Mardi , 17 juillet 2018
enfrit
Liste électorale : La société civile propose la prolongation du délai d’inscription
Les prochaines élections déjà sources de désaccord politique, à un an de l'échéance

Liste électorale : La société civile propose la prolongation du délai d’inscription

 

L’inscription des électeurs dans la liste électorale prend fin normalement le 31 janvier. La liste révisée qui sortira de cette nouvelle période d’inscription sera théoriquement celle qui servira lors de la prochaine élection présidentielle dans la Grande Ile, élection prévue vers la fin de cette année 2018.

Alors que la date du prochain scrutin n’est pas encore fixée de manière précise, des associations de la société civile, comme le KMF CNOE, spécialisé dans l’observation des élections, demandent actuellement à ce que le délai d’inscription soit prorogé afin de permettre aux retardataires et aux récalcitrants de pouvoir s’inscrire.

C’est en quelque sorte un délai de grâce que les associations de la société civile souhaitent accorder aux électeurs non encore inscrits jusqu’à présent.
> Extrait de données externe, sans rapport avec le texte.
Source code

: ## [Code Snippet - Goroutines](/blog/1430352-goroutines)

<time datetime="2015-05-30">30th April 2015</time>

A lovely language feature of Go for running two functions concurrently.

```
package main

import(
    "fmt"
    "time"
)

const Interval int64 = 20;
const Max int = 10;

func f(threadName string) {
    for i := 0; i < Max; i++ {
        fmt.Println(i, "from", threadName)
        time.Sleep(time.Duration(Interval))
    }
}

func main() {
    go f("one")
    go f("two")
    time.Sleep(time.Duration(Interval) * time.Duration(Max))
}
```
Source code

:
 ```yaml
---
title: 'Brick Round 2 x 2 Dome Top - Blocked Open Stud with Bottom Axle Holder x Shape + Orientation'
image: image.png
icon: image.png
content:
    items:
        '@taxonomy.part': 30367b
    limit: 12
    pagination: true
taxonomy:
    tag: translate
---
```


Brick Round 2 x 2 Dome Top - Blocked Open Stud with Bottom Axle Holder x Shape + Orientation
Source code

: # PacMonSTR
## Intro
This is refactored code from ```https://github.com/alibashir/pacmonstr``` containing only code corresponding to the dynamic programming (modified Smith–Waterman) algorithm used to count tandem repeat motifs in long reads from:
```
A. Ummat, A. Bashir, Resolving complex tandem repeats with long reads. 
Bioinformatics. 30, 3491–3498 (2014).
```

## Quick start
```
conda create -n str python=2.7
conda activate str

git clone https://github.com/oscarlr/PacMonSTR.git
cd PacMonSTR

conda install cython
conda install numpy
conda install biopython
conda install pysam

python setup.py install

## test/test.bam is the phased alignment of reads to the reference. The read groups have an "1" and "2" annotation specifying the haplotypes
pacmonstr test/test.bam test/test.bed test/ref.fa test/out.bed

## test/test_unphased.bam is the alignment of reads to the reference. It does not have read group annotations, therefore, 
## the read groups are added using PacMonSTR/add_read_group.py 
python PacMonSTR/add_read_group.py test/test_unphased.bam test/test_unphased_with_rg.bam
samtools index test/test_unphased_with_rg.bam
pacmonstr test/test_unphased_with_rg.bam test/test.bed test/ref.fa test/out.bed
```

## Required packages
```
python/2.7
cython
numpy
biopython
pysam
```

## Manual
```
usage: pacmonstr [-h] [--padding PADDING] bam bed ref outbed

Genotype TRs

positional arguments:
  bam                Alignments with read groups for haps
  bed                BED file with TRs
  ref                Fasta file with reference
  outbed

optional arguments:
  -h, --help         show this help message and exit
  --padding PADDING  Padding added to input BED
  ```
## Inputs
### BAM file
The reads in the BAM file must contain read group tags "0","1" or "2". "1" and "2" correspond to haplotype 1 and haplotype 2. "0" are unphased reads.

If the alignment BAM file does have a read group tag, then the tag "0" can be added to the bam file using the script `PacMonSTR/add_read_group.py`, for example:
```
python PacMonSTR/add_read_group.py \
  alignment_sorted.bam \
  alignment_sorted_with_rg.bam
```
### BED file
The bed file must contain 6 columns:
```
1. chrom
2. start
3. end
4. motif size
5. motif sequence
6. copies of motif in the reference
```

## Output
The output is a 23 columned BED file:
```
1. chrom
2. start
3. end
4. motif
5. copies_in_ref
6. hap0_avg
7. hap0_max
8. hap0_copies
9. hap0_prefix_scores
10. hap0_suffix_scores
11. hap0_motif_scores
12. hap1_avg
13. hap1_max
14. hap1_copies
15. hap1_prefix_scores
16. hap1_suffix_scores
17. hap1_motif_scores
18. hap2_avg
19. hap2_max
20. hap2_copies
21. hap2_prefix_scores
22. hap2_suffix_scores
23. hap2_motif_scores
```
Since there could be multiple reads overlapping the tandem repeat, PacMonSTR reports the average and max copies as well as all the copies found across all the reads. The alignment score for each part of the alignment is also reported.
Depuis fin 2017, en effet, il était déjà possible pour les électeurs de vérifier en ligne et au niveau des bureaux de quartier s’ils figurent dans la liste électorale ou non.

De son côté, la Commission électorale nationale indépendante (CENI) a estimé que le nombre d’électeurs à travers le pays devrait se situer autour de 10 millions actuellement. Beaucoup d’acteurs politiques avaient cependant l’impression que la barre a été placée un peu trop haut, étant donné que le véritable recensement de la population n’a pas encore été effectif. La CENI a malgré tout fixé comme objectif l’inscription de 10 millions d’électeurs cette année, mais il lui restait à la fin de l’échéance un peu plus de 200 000 électeurs à inscrire pour atteindre cet objectif. C’est l’une des raisons qui ont poussé des membres de la société civile à prolonger le délai d’inscription dans la liste électorale. Pour le moment, ni la Commission électorale nationale, ni le gouvernement n’a réagi à cette doléance.

Le désir de la société civile et des acteurs politiques de parfaire autant que possible les conditions pour la tenue de la prochaine élection présidentielle réside dans le fait que le prochain scrutin constitue un enjeu majeur à la suite de la longue crise politique que le pays devait traverser, consécutivement au coup d’Etat de 2009.